As the story grows and the characters take form and substance, grow opinions and modes of behaviour, I find myself stepping back a bit. After all, I am not really there in this game, not really walking through the doors into the rooms, not visible to any of them. And yet, if I don’t make them move, they stand still and silent and nothing moves forward.
They are not mere puppets, though, and their world not fashioned by me. I didn’t think them up out of nowhere, paint on their faces, line up their strings. They came to me and said hallo and I turned to take a good look. We decided we like each other, tentatively at first, for there are no end of opportunities for us to fall out. Even when things appear to be swimming along, quite joco, the tables can turn a surprise on us all.
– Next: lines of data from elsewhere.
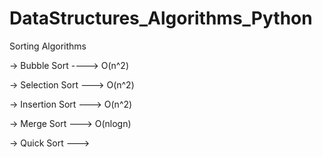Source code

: # DataStructures_Algorithms_Python


Sorting Algorithms 

-> Bubble Sort ----> O(n^2)

-> Selection Sort ---> O(n^2)

-> Insertion Sort ---> O(n^2)

-> Merge Sort ---> O(nlogn)

-> Quick Sort --->
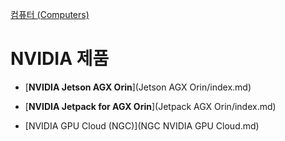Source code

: [컴퓨터 (Computers)](../index.md)
# NVIDIA 제품

- [**NVIDIA Jetson AGX Orin**](Jetson AGX Orin/index.md)
- [**NVIDIA Jetpack for AGX Orin**](Jetpack AGX Orin/index.md)

- [NVIDIA GPU Cloud (NGC)](NGC NVIDIA GPU Cloud.md)

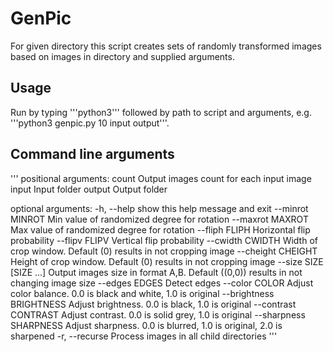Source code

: # GenPic

For given directory this script creates sets of randomly transformed images based on images in directory and supplied arguments.

## Usage
Run by typing '''python3''' followed by path to script and arguments, e.g. '''python3 genpic.py 10 input output'''.

## Command line arguments
'''
positional arguments:
  count                 Output images count for each input image
  input                 Input folder
  output                Output folder

optional arguments:
  -h, --help            show this help message and exit
  --minrot MINROT       Min value of randomized degree for rotation
  --maxrot MAXROT       Max value of randomized degree for rotation
  --fliph FLIPH         Horizontal flip probability
  --flipv FLIPV         Vertical flip probability
  --cwidth CWIDTH       Width of crop window. Default (0) results in not
                        cropping image
  --cheight CHEIGHT     Height of crop window. Default (0) results in not
                        cropping image
  --size SIZE [SIZE ...]
                        Output images size in format A,B. Default ((0,0))
                        results in not changing image size
  --edges EDGES         Detect edges
  --color COLOR         Adjust color balance. 0.0 is black and white, 1.0 is
                        original
  --brightness BRIGHTNESS
                        Adjust brightness. 0.0 is black, 1.0 is original
  --contrast CONTRAST   Adjust contrast. 0.0 is solid grey, 1.0 is original
  --sharpness SHARPNESS
                        Adjust sharpness. 0.0 is blurred, 1.0 is original, 2.0
                        is sharpened
  -r, --recurse         Process images in all child directories
'''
Part of being able to present, if that’s the right word, a believable character, first to the reader, and secondly to the storyline, is through intense observation of all human beings encountered. I watch dynamics between people, study body language, the way a person shrugs when asked a hoary question, for instance. What do her shoulders do as she shrugs, her face, how does it look? Does she turn away in miserable defeat, or do her eyes tell me she is working up a mouthful of bullets to spit right back? Does she have a dog/child/handbag and where is the dog/child/handbag when this dodgy question is asked? Is she in a crowded place or on a mountain top at sunrise? Why sunrise? Why a crowded place? Does she like one over the other and is she in the place that feels most comfortable, or the opposite?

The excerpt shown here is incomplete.